1) The Church of England through its synodical process has given final approval to a Measure to make provision for the ordination of women to the priesthood.
2) The bishop of each diocese continues as the Ordinary of his diocese.
3) The General Synod regards it as desirable that
a) All concerned should endeavour to ensure that (i) discernment of the rightness or otherwise of the decision to ordain women to the priesthood should be as open a process as possible; (ii) the highest possible degree of communion should be maintained within each diocese; and (iii) the integrity of differing beliefs and positions concerning the ordination of women to the priesthood should be mutually recognised and respected.
b) the practical pastoral arrangements contained in this Act of Synod should have effect in each diocese.
From the prominence given it in this preamble, it will be seen how important to those who drafted the Act was the fact that the diocesan bishop was to remain the ‘Ordinary’ of his diocese. But we need to ask what that might mean in altered circumstances.
Among the many ‘desirabilities’ which follow is a respect for ‘differing beliefs and positions’ and the notion that women’s ordination is subject to an ‘open process of reception’. Effectively what this obscure example of churchspeak actually means is that no bishop can act upon his own convictions (or on what he takes to be the doctrine and tradition of the church universal), but is constrained to behave as though he had no opinion (or rather as though there was as yet no reliable opinion to be had). If this is jurisdiction, then it cannot be described as ‘Ordinary’.
But actions speak louder than words.

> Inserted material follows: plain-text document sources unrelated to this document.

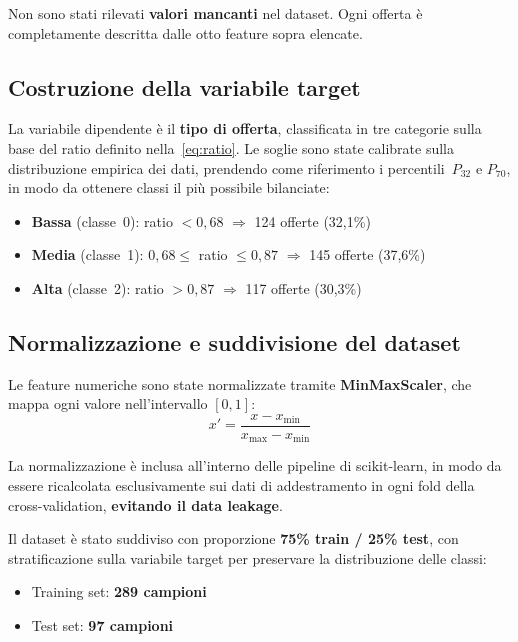 \documentclass[12pt, a4paper]{article}
\begin{document}
Non sono stati rilevati \textbf{valori mancanti} nel dataset. Ogni offerta è
completamente descritta dalle otto feature sopra elencate.

\subsection{Costruzione della variabile target}

La variabile dipendente è il \textbf{tipo di offerta}, classificata in tre
categorie sulla base del ratio definito nella~\eqref{eq:ratio}.
Le soglie sono state calibrate sulla distribuzione empirica dei dati,
prendendo come riferimento i percentili~$P_{32}$ e $P_{70}$, in modo da
ottenere classi il più possibile bilanciate:

\begin{itemize}
  \item \textbf{Bassa} (classe~0): ratio $< 0{,}68$ \quad
        $\Rightarrow$ 124 offerte (32,1\%)
  \item \textbf{Media} (classe~1): $0{,}68 \leq$ ratio $\leq 0{,}87$ \quad
        $\Rightarrow$ 145 offerte (37,6\%)
  \item \textbf{Alta} (classe~2): ratio $> 0{,}87$ \quad
        $\Rightarrow$ 117 offerte (30,3\%)
\end{itemize}

\subsection{Normalizzazione e suddivisione del dataset}

Le feature numeriche sono state normalizzate tramite \textbf{MinMaxScaler},
che mappa ogni valore nell'intervallo $[0, 1]$:
\begin{equation}
  x' = \frac{x - x_{\min}}{x_{\max} - x_{\min}}
\end{equation}

La normalizzazione è inclusa all'interno delle pipeline di scikit-learn, in modo
da essere ricalcolata esclusivamente sui dati di addestramento in ogni fold della
cross-validation, \textbf{evitando il data leakage}.

Il dataset è stato suddiviso con proporzione \textbf{75\% train / 25\% test},
con stratificazione sulla variabile target per preservare la distribuzione delle
classi:
\begin{itemize}
  \item Training set: \textbf{289 campioni}
  \item Test set: \textbf{97 campioni}
\end{itemize}
\end{document}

For those who did not immediately grasp these contradictions in cold print, the Bishop of London (now Archbishop of York) obligingly played them out in dumb show. Having surrendered his undoubted right to forbid the action, he attended, in his own cathedral, the ordering of women as priests by a representative of the Archbishop of Canterbury (one of his own suffragans), himself engrossed the meanwhile in the writings of the Fathers.
That the ‘Ordinary’ should be present at, and yet be overtly inattentive to, the very rite which characterizes and defines his relationship to the college of priests in his diocese, is powerfully eloquent of the theological disruption which the ordination of women has caused and which the Act of Synod has regularized. It was a neat reversal of the rites of the Western Church for the morning of Holy Thursday. And yet, apparently, it is well within the understanding of episcopacy envisaged by the Act.
By attempting to hold together irreconcilable and incompatible opinions under the jurisdiction of one bishop the Act of Synod has effectively redefined episcopacy. Though the Act asserts that the diocesan remains the Ordinary, such can no longer be the case in any real and practical sense. Whilst Canon A4 is suspended (by the mutual recognition and respect for ‘the integrity of differing beliefs and positions’ which the General Synod regards as ‘desirable’) and whilst those differing positions and beliefs are objectified in the existence of what is, in fact if not in theory, an alternative episcopate, the diocesan bishop is rendered dysfunctional. He exercises with regard to many in his diocese a merely juridical and largely secular role. He looks like, and on occasion acts like, a true bishop; but he can no longer be that focus of unity and fount of authority which bishops exist to be.